In the first section of this Topic, we sketch the major milestones in language acquisition, from exploratory babbling to the production of grammatically correct sentences. In the second section, we delve into the mechanisms that allow human infants to acquire language and the theories behind the psychology of language acquisition. In the third section, we discuss two interesting cases in which language acquisition does not follow the normal pathway: deafness and Williams syndrome.
Terms
Babbling -Pre-speech vocalizations made by infants around nine months old.
Language Acquisition Device -A innate "mental module" postulated by Noam Chomsky to explain the ability of children to learn despite the "poverty of the stimulus."
Naming Burst - A dramatic increase in the rate of word learning that takes place around two to three years of age.
Overextension - When children use a word to refer to a class of objects that is broader than in adult usage. For instance, using "dog" to refer to all four- legged creatures.
Overgeneralization -When children apply a grammatical rule across all members of a grammatical class (e.g. verbs) without making the appropriate exceptions. For instance, using the -ed suffix to indicate past tense for verbs like "go" and "think."
Poverty of the Stimulus -Term used by Noam Chomsky to describe the impossibility of learning language from verbal input without some kind of innate constraints on the kind of language that can be learned.

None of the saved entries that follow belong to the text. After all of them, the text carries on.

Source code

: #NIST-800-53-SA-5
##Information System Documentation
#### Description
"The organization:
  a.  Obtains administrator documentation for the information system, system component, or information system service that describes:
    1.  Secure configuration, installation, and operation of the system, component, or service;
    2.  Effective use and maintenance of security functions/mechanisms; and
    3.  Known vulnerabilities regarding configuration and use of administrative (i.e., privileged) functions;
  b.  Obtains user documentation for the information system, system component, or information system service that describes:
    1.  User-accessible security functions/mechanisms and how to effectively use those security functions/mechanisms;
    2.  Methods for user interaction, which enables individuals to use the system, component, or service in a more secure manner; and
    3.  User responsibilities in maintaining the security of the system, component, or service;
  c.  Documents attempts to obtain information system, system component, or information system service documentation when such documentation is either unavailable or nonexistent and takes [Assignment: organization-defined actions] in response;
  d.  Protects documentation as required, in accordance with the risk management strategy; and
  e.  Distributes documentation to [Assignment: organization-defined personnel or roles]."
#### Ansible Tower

Underextension - When children use a word to refer to a class of objects that is narrower than in adult usage. For instance, using "dog" to refer only to German shepherds.
Williams Syndrome- A genetic disorder that results in elfin-like facial characteristic
s, often severe mental retardation, and a surprising sociability and facility with language.
Overview of Language Acquisition
1.1 Babbling
In the first nine months of life, infants are far from silent, as any sleep-deprived parent can attest. Around nine months of age, however, a significant change in the quality of sounds produced by the infant occurs. In addition to screaming, cooing, laughing, and other non-linguistic sounds, the child begins to utter speech-like sounds such as "ba" or "da," often in long nonsense strings of syllables. This "pre-linguistic speech" is called babbling. Babbling is thought to be the first stepping-stone to spoken language. By producing a variety of language-like sounds, the child is exercising his or her mental and vocal skills in a way that will provide the foundation for true speech.
1.2 Word Learning
Between nine months and one year of age, the child usually begins to produce whole words. At first, words are produced in isolation: the child will say "mama" in response to the presence of the mother or "cookie" to request a snack. Typically, the first words learned are monosyllabic; as the child grows, the phonological complexity of the words produced increases. In English, at least, nouns are learned earlier than verbs. Early in the word- learning process, children often make mistakes of overextension or underextension. In overextension, the child applies a word to a broader class of objects or actions than in adult usage. For instance, the word "dog" might be used to describe any four-legged animal, or the word "eat" might be used to describe both eating and drinking. Underextension is the exact opposite: the child applies the word to a smaller class of objects than he or she should. For instance, the word "cat" might be used to describe the family pet but not unfamiliar cats. Around eighteen months, the child begins to use multi-word utterances such as "give ball." Around two or three years, a "naming burst" occurs during which an enormous number of new words are acquired. One estimate is that one to two words are learned per waking hour between the ages of three and five.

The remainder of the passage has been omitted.